The Crystal Coast is an 85-mile stretch of pristine coastline along North Carolina’s central coast, just north of Wilmington and at the southernmost tip of the Outer Banks. Aside from being one of the most wildly beautiful barrier island systems on the planet, this particular strip of shoreline is graced with year-round fishing conditions comparable to what you’d find much further south along the Atlantic coast of Florida. This is mostly due to the fact that the Gulf Stream flows closer to shore along the Crystal Coast than it does anywhere else in the Carolinas, bringing crystal clear, warm water and with it an abundant array of marine life. The fishing community here is passionate and welcoming, and with warmer weather in the near future, locals are anxious to hit the water in search of the seasonal bounty spring brings to the area.

Fishing on Cape Lookout National Seashore.
Fishing on Cape Lookout National Seashore. Susan Sharpless Smith

As one would expect with such a thriving fishery, you’ve got options. From deep-sea charters to inshore fly fishing trips, you can spend a week along the Crystal Coast and fish a different way each day. In the spring, inshore redfish trips, like those guided by WaterDog Guide Service, are moved to the top of the list, with perfect conditions for sight casting redfish on tidal flats. If you’re a fly angler and have never experienced the tug of a redfish or black drum on the end of your leader, prepare to fall in love with the sport all over again.

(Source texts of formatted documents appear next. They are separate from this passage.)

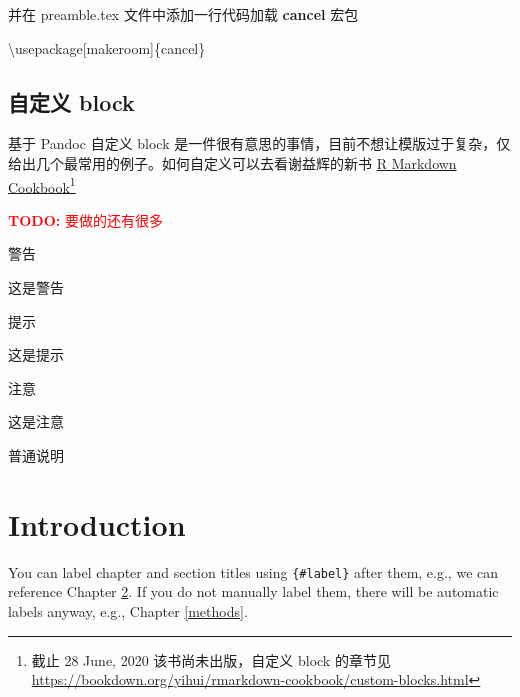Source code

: \documentclass[
  lang=cn,
  11pt,
  scheme=chinese,
  chinesefont=nofont,
  bibstyle=apalike]{elegantbook}
\newenvironment{Shaded}{\begin{snugshade}}{\end{snugshade}}
\newcommand{\BuiltInTok}[1]{#1}
\newcommand{\ExtensionTok}[1]{#1}
\newcommand{\NormalTok}[1]{#1}
\begin{document}
并在 preamble.tex 文件中添加一行代码加载 \textbf{cancel} 宏包

\begin{Shaded}
\begin{Highlighting}[]
\BuiltInTok{\textbackslash{}usepackage}\NormalTok{[makeroom]\{}\ExtensionTok{cancel}\NormalTok{\}}
\end{Highlighting}
\end{Shaded}

\hypertarget{custom-block}{%
\section{自定义 block}\label{custom-block}}

基于 Pandoc 自定义 block 是一件很有意思的事情，目前不想让模版过于复杂，仅给出几个最常用的例子。如何自定义可以去看谢益辉的新书 \href{https://bookdown.org/yihui/rmarkdown-cookbook/}{R Markdown Cookbook}\footnote{截止 28 June, 2020 该书尚未出版，自定义 block 的章节见 \url{https://bookdown.org/yihui/rmarkdown-cookbook/custom-blocks.html}}

\textcolor{red}{\textbf{TODO: }{要做的还有很多}}

\begin{rmdwarn}{警告}

这是警告

\end{rmdwarn}

\begin{rmdtip}{提示}

这是提示

\end{rmdtip}

\begin{rmdnote}{注意}

这是注意

\end{rmdnote}

\begin{rmdinfo}

普通说明

\end{rmdinfo}

\hypertarget{intro}{%
\chapter{Introduction}\label{intro}}

You can label chapter and section titles using \texttt{\{\#label\}} after them, e.g., we can reference Chapter \ref{intro}. If you do not manually label them, there will be automatic labels anyway, e.g., Chapter \ref{methods}.
\end{document}
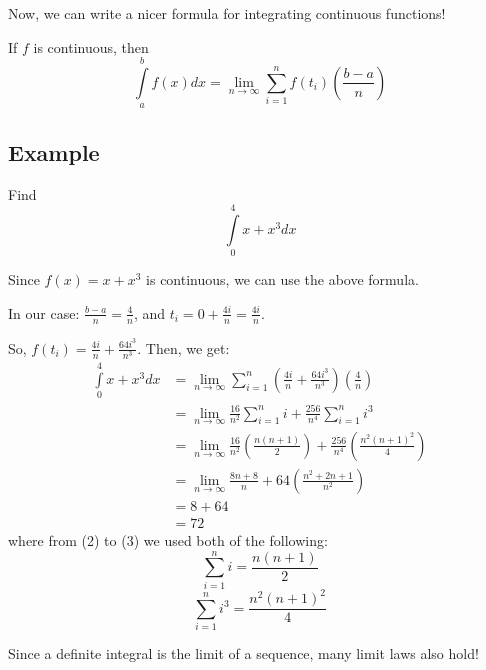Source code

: Now, we can write a nicer formula for integrating continuous functions!

If $ f $ is continuous, then
\[ \int\limits_{a}^{b} f(x) d{x} = 
\lim\limits_{{n} \to {\infty}} \sum\limits_{i=1}^{n} f(t_i)\left(\frac{b-a}{n}\right) \]

\subsection{Example}
Find 
\[ \int\limits_{0}^{4} x+x^3 d{x} \]

Since $ f(x)=x+x^3 $ is continuous, we can use the above formula.

In our case: $ \frac{b-a}{n} = \frac{4}{n} $, and $ t_i = 0+\frac{4i}{n} = \frac{4i}{n} $.

So, $ f(t_i) = \frac{4i}{n} + \frac{64i^3}{n^3} $.
Then, we get:
\begin{align}
    \int\limits_{0}^{4} x+x^3 d{x} 
    &= \lim\limits_{{n} \to {\infty}} \sum\limits_{i=1}^{n}
        \left( \frac{4i}{n} +\frac{64i^3}{n^3} \right)\left( \frac{4}{n} \right)\\
    &= \lim\limits_{{n} \to {\infty}} \frac{16}{n^2} \sum\limits_{i=1}^{n} i +
        \frac{256}{n^4} \sum\limits_{i=1}^{n} i^3\\
    &= \lim\limits_{{n} \to {\infty}} \frac{16}{n^2} \left( \frac{n(n+1)}{2} \right) +
        \frac{256}{n^4} \left( \frac{n^2(n+1)^2}{4} \right)\\
    &= \lim\limits_{{n} \to {\infty}} \frac{8n+8}{n} +64 \left(\frac{n^2+2n+1}{n^2} \right)\\
    &= 8+64\\
    &=72
\end{align}
where from (2) to (3) we used both of the following:
\[ \sum\limits_{i=1}^{n} i=\frac{n(n+1)}{2} \]
\[ \sum\limits_{i=1}^{n} i^3=\frac{n^2(n+1)^2}{4} \]

Since a definite integral is the limit of a sequence, many limit laws also hold!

Fishing inshore offers the best of both worlds—you still get to fish saltwater, but the experience is more akin to pheasant hunting or fishing a still lake, believe it or not. There’s nothing like pulling up to a calm grass flat on an incoming flood tide under a fiery sunset over the Atlantic, poling the boat through a field of Spartina grass as quietly as possible, spotting a feeding redfish’s tail sticking out of the water and placing your fly in front of the hungry fish’s face. It’s the perfect marriage of hunting and fishing.

Though inshore fishing is most common in the fall, the Crystal Coast’s proximity to the Gulf Stream offers the best false albacore and bluefin tuna fishing in the Carolinas. There is no shortage of deep sea charters available along the Crystal Coast, all with crews eager to put you on the fish of a lifetime.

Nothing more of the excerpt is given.